The French government is throwing its muscle behind a mission to fight illegal downloading.

Newly-elected President Sarkozy ordered the initiative in early August as part of a global plan to "save the music industry" and support the legal online business for music and movies.

Plans were detailed in a press conference held yesterday in Paris, hosted by French minister of economy Christine Lagarde, minister of culture Christine Albanel and Denis Olivennes, CEO of French leading entertainment retailer FNAC, who has been appointed to head the mission.

"We need to act against the theft of creative works before it is too late", asserted Albanel, noting that a billion music and movie files were illegally shared in France in 2006.

Olivennes has called upon support from three high-level consultants in economist Olivier Bomsel, telecom expert Pascal Faure and Internet rights expert Isabelle Falque-Perrotin.

Olivennes said he intended to gather entertainment producers and copyright holders plus Internet access providers, with the aim to present a series of proposals by mid-November.

"The goal is not to discover one universal solution, but to find some practical measures that will allow significant progress [on the growth of a legal digital market]."

In accordance with Sarkozy's wish, Olivennes will work along three lines: fighting against piracy, helping drive growth of a diversified legal offer, and allowing the industry to adapt its structures and economic models.

While the French government has already initiated similar actions to support the music digital market, Olivennes said current circumstances were favorable "as people's minds have changed."

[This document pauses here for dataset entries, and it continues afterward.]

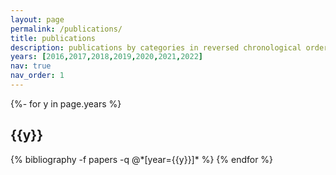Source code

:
```yaml
---
layout: page
permalink: /publications/
title: publications
description: publications by categories in reversed chronological order. generated by jekyll-scholar.
years: [2016,2017,2018,2019,2020,2021,2022]
nav: true
nav_order: 1
---
```

<!-- _pages/publications.md -->
<div class="publications">

{%- for y in page.years %}
  <h2 class="year">{{y}}</h2>
  {% bibliography -f papers -q @*[year={{y}}]* %}
{% endfor %}

</div>
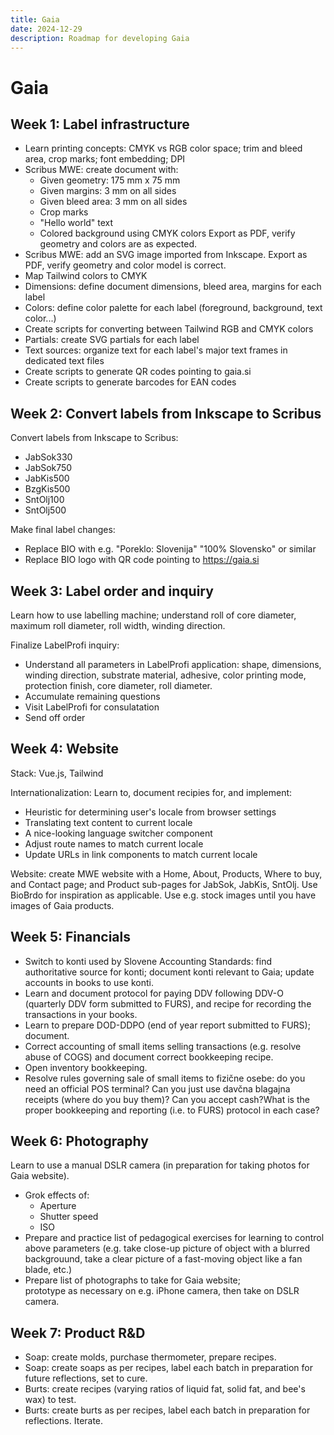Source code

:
 ```yaml
---
title: Gaia
date: 2024-12-29
description: Roadmap for developing Gaia
---
```


# Gaia

## Week 1: Label infrastructure

- Learn printing concepts: CMYK vs RGB color space; trim and bleed area, crop marks; font embedding; DPI
- Scribus MWE: create document with:
  - Given geometry: 175 mm x 75 mm
  - Given margins: 3 mm on all sides
  - Given bleed area: 3 mm on all sides
  - Crop marks
  - "Hello world" text
  - Colored background using CMYK colors
  Export as PDF, verify geometry and colors are as expected.
- Scribus MWE: add an SVG image imported from Inkscape.
  Export as PDF, verify geometry and color model is correct.
- Map Tailwind colors to CMYK
- Dimensions: define document dimensions, bleed area, margins for each label
- Colors: define color palette for each label (foreground, background, text color...)
- Create scripts for converting between Tailwind RGB and CMYK colors
- Partials: create SVG partials for each label
- Text sources: organize text for each label's major text frames in dedicated text files
- Create scripts to generate QR codes pointing to gaia.si
- Create scripts to generate barcodes for EAN codes

## Week 2: Convert labels from Inkscape to Scribus

Convert labels from Inkscape to Scribus:

- JabSok330 
- JabSok750 
- JabKis500
- BzgKis500
- SntOlj100
- SntOlj500

Make final label changes:

- Replace BIO with e.g. "Poreklo: Slovenija" "100% Slovensko" or similar
- Replace BIO logo with QR code pointing to https://gaia.si

## Week 3: Label order and inquiry

Learn how to use labelling machine; understand roll of core diameter, maximum roll diameter, roll width, winding direction.

Finalize LabelProfi inquiry:

- Understand all parameters in LabelProfi application: shape, dimensions, winding direction, substrate material, adhesive, color printing mode, protection finish, core diameter, roll diameter.
- Accumulate remaining questions
- Visit LabelProfi for consulatation
- Send off order

## Week 4: Website

Stack: Vue.js, Tailwind

Internationalization: Learn to, document recipies for, and implement:

- Heuristic for determining user's locale from browser settings
- Translating text content to current locale
- A nice-looking language switcher component
- Adjust route names to match current locale
- Update URLs in link components to match current locale

Website: create MWE website with a Home, About, Products, Where to buy, and Contact page; and Product sub-pages for JabSok, JabKis, SntOlj.
Use BioBrdo for inspiration as applicable.
Use e.g. stock images until you have images of Gaia products.

## Week 5: Financials

- Switch to konti used by Slovene Accounting Standards: find authoritative source for konti; document konti relevant to Gaia; update accounts in books to use konti.
- Learn and document protocol for paying DDV following DDV-O (quarterly DDV form submitted to FURS), and recipe for recording the transactions in your books.
- Learn to prepare DOD-DDPO (end of year report submitted to FURS); document.
- Correct accounting of small items selling transactions (e.g. resolve abuse of COGS) and document correct bookkeeping recipe.
- Open inventory bookkeeping.
- Resolve rules governing sale of small items to fizične osebe: do you need an official POS terminal? Can you just use davčna blagajna receipts (where do you buy them)? Can you accept cash?What is the proper bookkeeping and reporting (i.e. to FURS) protocol in each case?

## Week 6: Photography

Learn to use a manual DSLR camera (in preparation for taking photos for Gaia website).

- Grok effects of:
  - Aperture
  - Shutter speed
  - ISO
- Prepare and practice list of pedagogical exercises for learning to control above parameters (e.g. take close-up picture of object with a blurred backgrouund, take a clear picture of a fast-moving object like a fan blade, etc.)
- Prepare list of photographs to take for Gaia website;  
  prototype as necessary on e.g. iPhone camera, then take on DSLR camera.

## Week 7: Product R&D

- Soap: create molds, purchase thermometer, prepare recipes.
- Soap: create soaps as per recipes, label each batch in preparation for future reflections, set to cure.
- Burts: create recipes (varying ratios of liquid fat, solid fat, and bee's wax) to test.
-  Burts: create burts as per recipes, label each batch in preparation for reflections. Iterate.
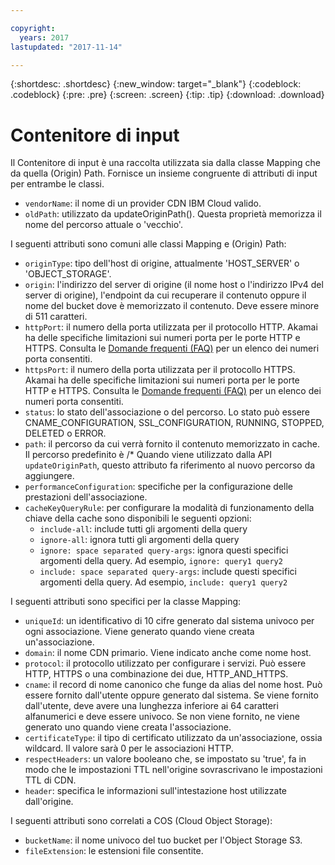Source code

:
 ```yaml
---

copyright:
  years: 2017
lastupdated: "2017-11-14"

---
```


{:shortdesc: .shortdesc}
{:new_window: target="_blank"}
{:codeblock: .codeblock}
{:pre: .pre}
{:screen: .screen}
{:tip: .tip}
{:download: .download}

# Contenitore di input
Il Contenitore di input è una raccolta utilizzata sia dalla classe Mapping che da quella (Origin) Path.  Fornisce un insieme congruente di attributi di input per entrambe le classi.

* `vendorName`: il nome di un provider CDN IBM Cloud valido.
* `oldPath`: utilizzato da updateOriginPath(). Questa proprietà memorizza il nome del percorso attuale o 'vecchio'.

I seguenti attributi sono comuni alle classi Mapping e (Origin) Path:
* `originType`: tipo dell'host di origine, attualmente 'HOST_SERVER' o 'OBJECT_STORAGE'.
* `origin`: l'indirizzo del server di origine (il nome host o l'indirizzo IPv4 del server di origine), l'endpoint da cui recuperare il contenuto oppure il nome del bucket dove è memorizzato il contenuto. Deve essere minore di 511 caratteri.
* `httpPort`: il numero della porta utilizzata per il protocollo HTTP. Akamai ha delle specifiche limitazioni sui numeri porta per le porte HTTP e HTTPS. Consulta le [Domande frequenti (FAQ)](faq.html#are-there-any-restrictions-on-what-http-and-https-port-numbers-are-allowed-for-akamai-) per un elenco dei numeri porta consentiti.
* `httpsPort`: il numero della porta utilizzata per il protocollo HTTPS. Akamai ha delle specifiche limitazioni sui numeri porta per le porte HTTP e HTTPS. Consulta le [Domande frequenti (FAQ)](faq.html#are-there-any-restrictions-on-what-http-and-https-port-numbers-are-allowed-for-akamai-) per un elenco dei numeri porta consentiti.
* `status`: lo stato dell'associazione o del percorso. Lo stato può essere CNAME_CONFIGURATION, SSL_CONFIGURATION, RUNNING, STOPPED, DELETED o ERROR.
* `path`: il percorso da cui verrà fornito il contenuto memorizzato in cache. Il percorso predefinito è /\* Quando viene utilizzato dalla API `updateOriginPath`, questo attributo fa riferimento al nuovo percorso da aggiungere.
* `performanceConfiguration`: specifiche per la configurazione delle prestazioni dell'associazione.
* `cacheKeyQueryRule`: per configurare la modalità di funzionamento della chiave della cache sono disponibili le seguenti opzioni:
  * `include-all`: include tutti gli argomenti della query
  * `ignore-all`: ignora tutti gli argomenti della query
  * `ignore: space separated query-args`: ignora questi specifici argomenti della query. Ad esempio, `ignore: query1 query2`
  * `include: space separated query-args`: include questi specifici argomenti della query. Ad esempio, `include: query1 query2`

I seguenti attributi sono specifici per la classe Mapping:

* `uniqueId`: un identificativo di 10 cifre generato dal sistema univoco per ogni associazione. Viene generato quando viene creata un'associazione.
* `domain`: il nome CDN primario. Viene indicato anche come nome host.
* `protocol`: il protocollo utilizzato per configurare i servizi. Può essere HTTP, HTTPS o una combinazione dei due, HTTP_AND_HTTPS.
* `cname`: il record di nome canonico che funge da alias del nome host. Può essere fornito dall'utente oppure generato dal sistema. Se viene fornito dall'utente, deve avere una lunghezza inferiore ai 64 caratteri alfanumerici e deve essere univoco. Se non viene fornito, ne viene generato uno quando viene creata l'associazione.
* `certificateType`: il tipo di certificato utilizzato da un'associazione, ossia wildcard. Il valore sarà 0 per le associazioni HTTP.
* `respectHeaders`: un valore booleano che, se impostato su 'true', fa in modo che le impostazioni TTL nell'origine sovrascrivano le impostazioni TTL di CDN.
* `header`: specifica le informazioni sull'intestazione host utilizzate dall'origine.

I seguenti attributi sono correlati a COS (Cloud Object Storage):  
* `bucketName`: il nome univoco del tuo bucket per l'Object Storage S3.  
* `fileExtension`: le estensioni file consentite.

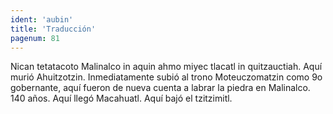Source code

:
 ```yaml
---
ident: 'aubin'
title: 'Traducción'
pagenum: 81
---
```

Nican tetatacoto Malinalco in aquin ahmo miyec tlacatl in quitzauctiah.
Aquí murió Ahuitzotzin.
Inmediatamente subió al trono Moteuczomatzin como 9o gobernante, aquí fueron de nueva cuenta a labrar la piedra en Malinalco. 140 años.
Aquí llegó Macahuatl.
Aquí bajó el tzitzimitl.
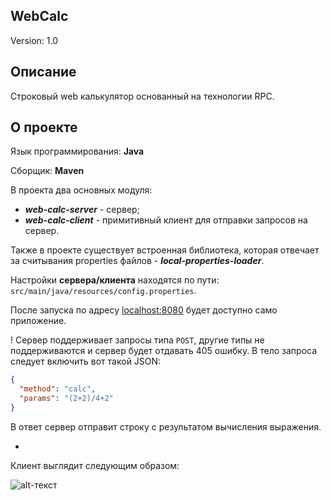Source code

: ## WebCalc
Version: 1.0
## Описание
Строковый web калькулятор основанный на технологии RPC.
## О проекте
Язык программирования: **Java**

Сборщик: **Maven**

В проекта два основных модуля: 
- ***web-calc-server*** - сервер;
- ***web-calc-client*** - примитивный клиент для отправки запросов на сервер.

Также в проекте существует встроенная библиотека, которая отвечает за считывания properties файлов - ***local-properties-loader***.

Настройки **сервера/клиента** находятся по пути: `src/main/java/resources/config.properties`.

После запуска по адресу [localhost:8080](https://localhost:8080 "Клик ми") будет доступно само приложение.

! Сервер поддерживает запросы типа `POST`, другие типы не поддерживаются и сервер будет отдавать 405 ошибку.
В тело запроса следует включить вот такой JSON:

```json
{
  "method": "calc",
  "params": "(2+2)/4+2"
}
```
 В ответ сервер отправит строку с результатом вычисления выражения.
 
 -
 Клиент выглядит следующим образом:
 
 ![alt-текст](https://sun9-32.userapi.com/c857032/v857032276/16f0e3/pmN_5_6jFC4.jpg "Клиентское приложение")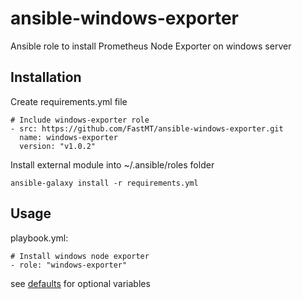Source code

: # ansible-windows-exporter
Ansible role to install Prometheus Node Exporter on windows server

## Installation

Create requirements.yml file

```
# Include windows-exporter role
- src: https://github.com/FastMT/ansible-windows-exporter.git
  name: windows-exporter
  version: "v1.0.2"
```

Install external module into ~/.ansible/roles folder

```
ansible-galaxy install -r requirements.yml
```

## Usage

playbook.yml:

```
# Install windows node exporter
- role: "windows-exporter"
```        

see [defaults](defaults/main.yml) for optional variables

Albanel stated that the contentious concept of global license, which had been intensely debated in France during the vote of the copyright law in 2006, was not under discussion. "The global license was considered dangerous and ineffective," she said. "Our starting point is that piracy is just unacceptable."

The French recorded music market has lost almost 40% in value between 2002 and 2006, according to labels body SNEP. The digital market -- including ringtones -- dropped 2.3% in value year-on-year in Q1 2007, and now accounts for 6.4% of the recorded music market.